**Problem description:** Give back the entries in full, exactly as they are written.

**Task inputs:**
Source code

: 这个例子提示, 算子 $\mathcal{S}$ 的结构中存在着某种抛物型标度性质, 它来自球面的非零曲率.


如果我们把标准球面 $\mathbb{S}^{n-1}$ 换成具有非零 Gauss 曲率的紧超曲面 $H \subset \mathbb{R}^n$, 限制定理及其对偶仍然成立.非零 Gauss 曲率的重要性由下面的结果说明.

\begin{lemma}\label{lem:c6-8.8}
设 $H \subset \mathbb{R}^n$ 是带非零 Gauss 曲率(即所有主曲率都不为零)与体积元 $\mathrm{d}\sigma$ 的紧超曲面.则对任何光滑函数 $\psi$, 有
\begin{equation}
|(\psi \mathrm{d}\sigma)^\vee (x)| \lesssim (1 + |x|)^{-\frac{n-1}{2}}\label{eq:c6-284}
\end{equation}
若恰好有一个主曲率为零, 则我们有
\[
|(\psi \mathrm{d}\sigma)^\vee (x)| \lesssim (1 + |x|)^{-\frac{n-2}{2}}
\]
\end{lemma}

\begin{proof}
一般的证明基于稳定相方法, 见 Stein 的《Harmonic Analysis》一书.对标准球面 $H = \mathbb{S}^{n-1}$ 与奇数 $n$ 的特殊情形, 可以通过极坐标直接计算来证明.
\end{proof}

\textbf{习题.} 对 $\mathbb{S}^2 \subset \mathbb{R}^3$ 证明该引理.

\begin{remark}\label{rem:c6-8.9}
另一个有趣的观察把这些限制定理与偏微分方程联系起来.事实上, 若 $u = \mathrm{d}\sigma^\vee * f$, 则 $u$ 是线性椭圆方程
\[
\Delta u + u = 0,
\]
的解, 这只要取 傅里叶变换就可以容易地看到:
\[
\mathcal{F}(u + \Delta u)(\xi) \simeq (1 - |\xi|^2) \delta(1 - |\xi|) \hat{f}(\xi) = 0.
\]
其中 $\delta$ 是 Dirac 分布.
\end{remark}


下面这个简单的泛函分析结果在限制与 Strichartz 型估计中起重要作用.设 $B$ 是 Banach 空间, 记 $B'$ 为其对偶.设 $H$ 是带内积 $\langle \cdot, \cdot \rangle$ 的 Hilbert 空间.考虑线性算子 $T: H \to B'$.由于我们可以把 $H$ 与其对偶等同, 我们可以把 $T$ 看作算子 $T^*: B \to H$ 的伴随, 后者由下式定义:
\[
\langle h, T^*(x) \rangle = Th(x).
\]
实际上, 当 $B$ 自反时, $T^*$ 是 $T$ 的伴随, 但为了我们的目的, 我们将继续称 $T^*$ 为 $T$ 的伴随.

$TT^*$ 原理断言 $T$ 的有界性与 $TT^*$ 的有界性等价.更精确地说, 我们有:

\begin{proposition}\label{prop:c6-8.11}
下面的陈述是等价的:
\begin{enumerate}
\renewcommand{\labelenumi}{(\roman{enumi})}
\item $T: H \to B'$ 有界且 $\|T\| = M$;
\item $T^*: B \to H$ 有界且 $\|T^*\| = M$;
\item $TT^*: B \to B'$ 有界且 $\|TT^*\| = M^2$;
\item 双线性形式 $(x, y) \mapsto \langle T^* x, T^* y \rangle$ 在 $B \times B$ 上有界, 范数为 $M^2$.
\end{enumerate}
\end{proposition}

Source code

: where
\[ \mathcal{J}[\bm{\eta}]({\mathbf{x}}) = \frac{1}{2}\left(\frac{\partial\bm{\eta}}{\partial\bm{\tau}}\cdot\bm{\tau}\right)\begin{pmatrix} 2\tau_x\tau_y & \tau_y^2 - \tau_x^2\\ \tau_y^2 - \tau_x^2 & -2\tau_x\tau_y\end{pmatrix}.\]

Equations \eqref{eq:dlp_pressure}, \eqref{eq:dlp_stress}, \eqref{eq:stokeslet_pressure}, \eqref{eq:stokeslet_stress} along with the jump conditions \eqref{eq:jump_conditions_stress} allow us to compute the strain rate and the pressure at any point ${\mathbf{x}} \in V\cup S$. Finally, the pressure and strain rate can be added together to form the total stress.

**Solution to this exercise:**
Source code

: 这个例子提示, 算子 $\mathcal{S}$ 的结构中存在着某种抛物型标度性质, 它来自球面的非零曲率.


如果我们把标准球面 $\mathbb{S}^{n-1}$ 换成具有非零 Gauss 曲率的紧超曲面 $H \subset \mathbb{R}^n$, 限制定理及其对偶仍然成立.非零 Gauss 曲率的重要性由下面的结果说明.

\begin{lemma}\label{lem:c6-8.8}
设 $H \subset \mathbb{R}^n$ 是带非零 Gauss 曲率(即所有主曲率都不为零)与体积元 $\mathrm{d}\sigma$ 的紧超曲面.则对任何光滑函数 $\psi$, 有
\begin{equation}
|(\psi \mathrm{d}\sigma)^\vee (x)| \lesssim (1 + |x|)^{-\frac{n-1}{2}}\label{eq:c6-284}
\end{equation}
若恰好有一个主曲率为零, 则我们有
\[
|(\psi \mathrm{d}\sigma)^\vee (x)| \lesssim (1 + |x|)^{-\frac{n-2}{2}}
\]
\end{lemma}

\begin{proof}
一般的证明基于稳定相方法, 见 Stein 的《Harmonic Analysis》一书.对标准球面 $H = \mathbb{S}^{n-1}$ 与奇数 $n$ 的特殊情形, 可以通过极坐标直接计算来证明.
\end{proof}

\textbf{习题.} 对 $\mathbb{S}^2 \subset \mathbb{R}^3$ 证明该引理.

\begin{remark}\label{rem:c6-8.9}
另一个有趣的观察把这些限制定理与偏微分方程联系起来.事实上, 若 $u = \mathrm{d}\sigma^\vee * f$, 则 $u$ 是线性椭圆方程
\[
\Delta u + u = 0,
\]
的解, 这只要取 傅里叶变换就可以容易地看到:
\[
\mathcal{F}(u + \Delta u)(\xi) \simeq (1 - |\xi|^2) \delta(1 - |\xi|) \hat{f}(\xi) = 0.
\]
其中 $\delta$ 是 Dirac 分布.
\end{remark}


下面这个简单的泛函分析结果在限制与 Strichartz 型估计中起重要作用.设 $B$ 是 Banach 空间, 记 $B'$ 为其对偶.设 $H$ 是带内积 $\langle \cdot, \cdot \rangle$ 的 Hilbert 空间.考虑线性算子 $T: H \to B'$.由于我们可以把 $H$ 与其对偶等同, 我们可以把 $T$ 看作算子 $T^*: B \to H$ 的伴随, 后者由下式定义:
\[
\langle h, T^*(x) \rangle = Th(x).
\]
实际上, 当 $B$ 自反时, $T^*$ 是 $T$ 的伴随, 但为了我们的目的, 我们将继续称 $T^*$ 为 $T$ 的伴随.

$TT^*$ 原理断言 $T$ 的有界性与 $TT^*$ 的有界性等价.更精确地说, 我们有:

\begin{proposition}\label{prop:c6-8.11}
下面的陈述是等价的:
\begin{enumerate}
\renewcommand{\labelenumi}{(\roman{enumi})}
\item $T: H \to B'$ 有界且 $\|T\| = M$;
\item $T^*: B \to H$ 有界且 $\|T^*\| = M$;
\item $TT^*: B \to B'$ 有界且 $\|TT^*\| = M^2$;
\item 双线性形式 $(x, y) \mapsto \langle T^* x, T^* y \rangle$ 在 $B \times B$ 上有界, 范数为 $M^2$.
\end{enumerate}
\end{proposition}

Source code

: where
\[ \mathcal{J}[\bm{\eta}]({\mathbf{x}}) = \frac{1}{2}\left(\frac{\partial\bm{\eta}}{\partial\bm{\tau}}\cdot\bm{\tau}\right)\begin{pmatrix} 2\tau_x\tau_y & \tau_y^2 - \tau_x^2\\ \tau_y^2 - \tau_x^2 & -2\tau_x\tau_y\end{pmatrix}.\]

Equations \eqref{eq:dlp_pressure}, \eqref{eq:dlp_stress}, \eqref{eq:stokeslet_pressure}, \eqref{eq:stokeslet_stress} along with the jump conditions \eqref{eq:jump_conditions_stress} allow us to compute the strain rate and the pressure at any point ${\mathbf{x}} \in V\cup S$. Finally, the pressure and strain rate can be added together to form the total stress.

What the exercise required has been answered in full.